First, you have to write the paper. This is the bit most improvisers don’t tend to talk about. There are some people who can improvise without writing a paper, but when you dig deeper it turns out to be because they have already written the book.

Papers for improvisation tend to be longer than papers for reading, in part because while most read papers are produced specifically for conferences (we are generalising a bit here), improvised papers are much more likely to have been extracted from a larger piece of work. There are consequences to this.

This kind of paper is likely to have one overarching idea, and a number of other, smaller ideas that form its skeleton.

It may well have a great deal of detail, either in the form of evidence, or complexity of argument

There is a good chance it is incomplete. This is good. It will make the paper seem open to argument. The trick is not to let it look directionless.

How to handle this?

1. Start by writing an outline of what you have written. What is the major idea? How do the other ideas fit under this? Tip: if you can’t do this, you need to restructure the paper.

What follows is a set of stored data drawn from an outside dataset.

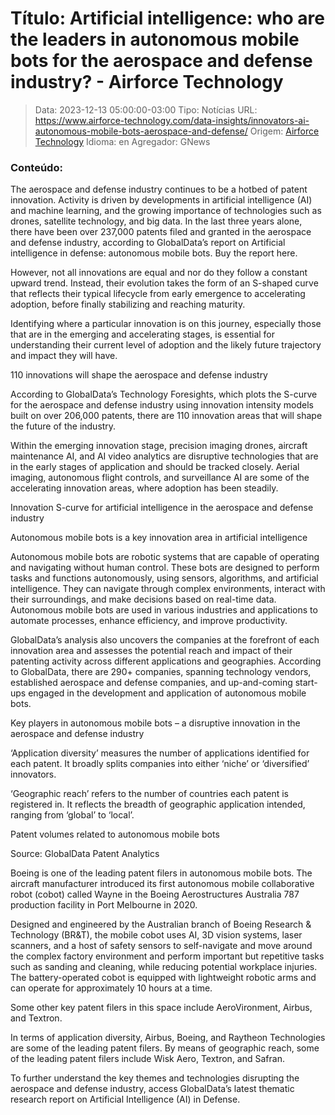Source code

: # Título: Artificial intelligence: who are the leaders in autonomous mobile bots for the aerospace and defense industry? - Airforce Technology

>Data: 2023-12-13 05:00:00-03:00
>Tipo: Notícias
>URL: https://www.airforce-technology.com/data-insights/innovators-ai-autonomous-mobile-bots-aerospace-and-defense/
>Origem: [Airforce Technology](https://www.airforce-technology.com)
>Idioma: en
>Agregador: GNews

### Conteúdo:

The aerospace and defense industry continues to be a hotbed of patent innovation. Activity is driven by developments in artificial intelligence (AI) and machine learning, and the growing importance of technologies such as drones, satellite technology, and big data. In the last three years alone, there have been over 237,000 patents filed and granted in the aerospace and defense industry, according to GlobalData’s report on Artificial intelligence in defense: autonomous mobile bots. Buy the report here.

However, not all innovations are equal and nor do they follow a constant upward trend. Instead, their evolution takes the form of an S-shaped curve that reflects their typical lifecycle from early emergence to accelerating adoption, before finally stabilizing and reaching maturity.

Identifying where a particular innovation is on this journey, especially those that are in the emerging and accelerating stages, is essential for understanding their current level of adoption and the likely future trajectory and impact they will have.

110 innovations will shape the aerospace and defense industry

According to GlobalData’s Technology Foresights, which plots the S-curve for the aerospace and defense industry using innovation intensity models built on over 206,000 patents, there are 110 innovation areas that will shape the future of the industry.

Within the emerging innovation stage, precision imaging drones, aircraft maintenance AI, and AI video analytics are disruptive technologies that are in the early stages of application and should be tracked closely. Aerial imaging, autonomous flight controls, and surveillance AI are some of the accelerating innovation areas, where adoption has been steadily.

Innovation S-curve for artificial intelligence in the aerospace and defense industry

Autonomous mobile bots is a key innovation area in artificial intelligence

Autonomous mobile bots are robotic systems that are capable of operating and navigating without human control. These bots are designed to perform tasks and functions autonomously, using sensors, algorithms, and artificial intelligence. They can navigate through complex environments, interact with their surroundings, and make decisions based on real-time data. Autonomous mobile bots are used in various industries and applications to automate processes, enhance efficiency, and improve productivity.

GlobalData’s analysis also uncovers the companies at the forefront of each innovation area and assesses the potential reach and impact of their patenting activity across different applications and geographies. According to GlobalData, there are 290+ companies, spanning technology vendors, established aerospace and defense companies, and up-and-coming start-ups engaged in the development and application of autonomous mobile bots.

Key players in autonomous mobile bots – a disruptive innovation in the aerospace and defense industry

‘Application diversity’ measures the number of applications identified for each patent. It broadly splits companies into either ‘niche’ or ‘diversified’ innovators.

‘Geographic reach’ refers to the number of countries each patent is registered in. It reflects the breadth of geographic application intended, ranging from ‘global’ to ‘local’.

Patent volumes related to autonomous mobile bots

Source: GlobalData Patent Analytics

Boeing is one of the leading patent filers in autonomous mobile bots. The aircraft manufacturer introduced its first autonomous mobile collaborative robot (cobot) called Wayne in the Boeing Aerostructures Australia 787 production facility in Port Melbourne in 2020.

Designed and engineered by the Australian branch of Boeing Research & Technology (BR&T), the mobile cobot uses AI, 3D vision systems, laser scanners, and a host of safety sensors to self-navigate and move around the complex factory environment and perform important but repetitive tasks such as sanding and cleaning, while reducing potential workplace injuries. The battery-operated cobot is equipped with lightweight robotic arms and can operate for approximately 10 hours at a time.

Some other key patent filers in this space include AeroVironment, Airbus, and Textron.

In terms of application diversity, Airbus, Boeing, and Raytheon Technologies are some of the leading patent filers. By means of geographic reach, some of the leading patent filers include Wisk Aero, Textron, and Safran.

To further understand the key themes and technologies disrupting the aerospace and defense industry, access GlobalData’s latest thematic research report on Artificial Intelligence (AI) in Defense.

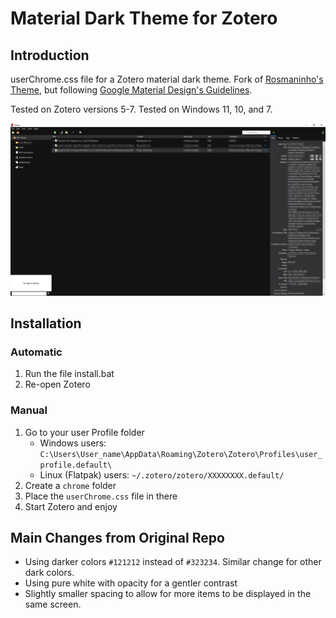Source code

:# Material Dark Theme for Zotero

## Introduction
userChrome.css file for a Zotero material dark theme. Fork of [Rosmaninho's Theme](https://github.com/notidentical/Zotero-Material-Dark-Theme), but following [Google Material Design's Guidelines](https://material.io/design).

Tested on Zotero versions 5-7. Tested on Windows 11, 10, and 7.

![Zotero Material Dark Theme Example](./Zotero_Material_Dark_Theme.png)

## Installation

### Automatic
1. Run the file install.bat
2. Re-open Zotero

### Manual
1. Go to your user Profile folder 
   * Windows users: `C:\Users\User_name\AppData\Roaming\Zotero\Zotero\Profiles\user_profile.default\`
   * Linux (Flatpak) users: `~/.zotero/zotero/XXXXXXXX.default/`
2. Create a `chrome` folder
3. Place the `userChrome.css` file in there
4. Start Zotero and enjoy

## Main Changes from Original Repo
- Using darker colors <code>#121212</code> instead of <code>#323234</code>. Similar change for other dark colors.
- Using pure white with opacity for a gentler contrast 
- Slightly smaller spacing to allow for more items to be displayed in the same screen.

2. Write your outline down on one page (this is easier on a computer), leaving space for annotations.

3. Go through the paper with a highlighter and highlight these ideas. You will need them highlighted so you can flick through to them if lost.

4. Work out what is the crucial piece of evidence you need for each idea. Add them into that one page outline, and again, highlight them in the original paper.

5. Decide what you have written that you absolutely have to read. This may be a quotation, or it may be something you have written that has to be expressed in a very particular way. Again, put it on that one sheet of paper and highlight it in the original text.

You have now got an outline from which to talk to; a paper to go back to if you run into trouble, highlighted for ease of flicking through; and by now a thorough knowledge of the structures of your paper, the way it works as a piece of thinking.

The benefit of this kind of delivery is that you can get a lot more ideas in. You will, however, have to cut back on detail. It works brilliantly if what you want to explain is the way you are thinking about something.

When delivering this kind of paper, the main trick is to look confident. Not only will it fool your audience, but it will fool your hindbrain too. Deliver the paper from the one page, but keep the copy next to you. Flick through it if you need to read a quote or a line you want exact. (Use tags to mark pages). Treat it as if it were a novel you were discussing. You’ve read it, you want to talk about it. You want to convince us that we want to read it too.

Whichever approach you choose, good luck and have fun.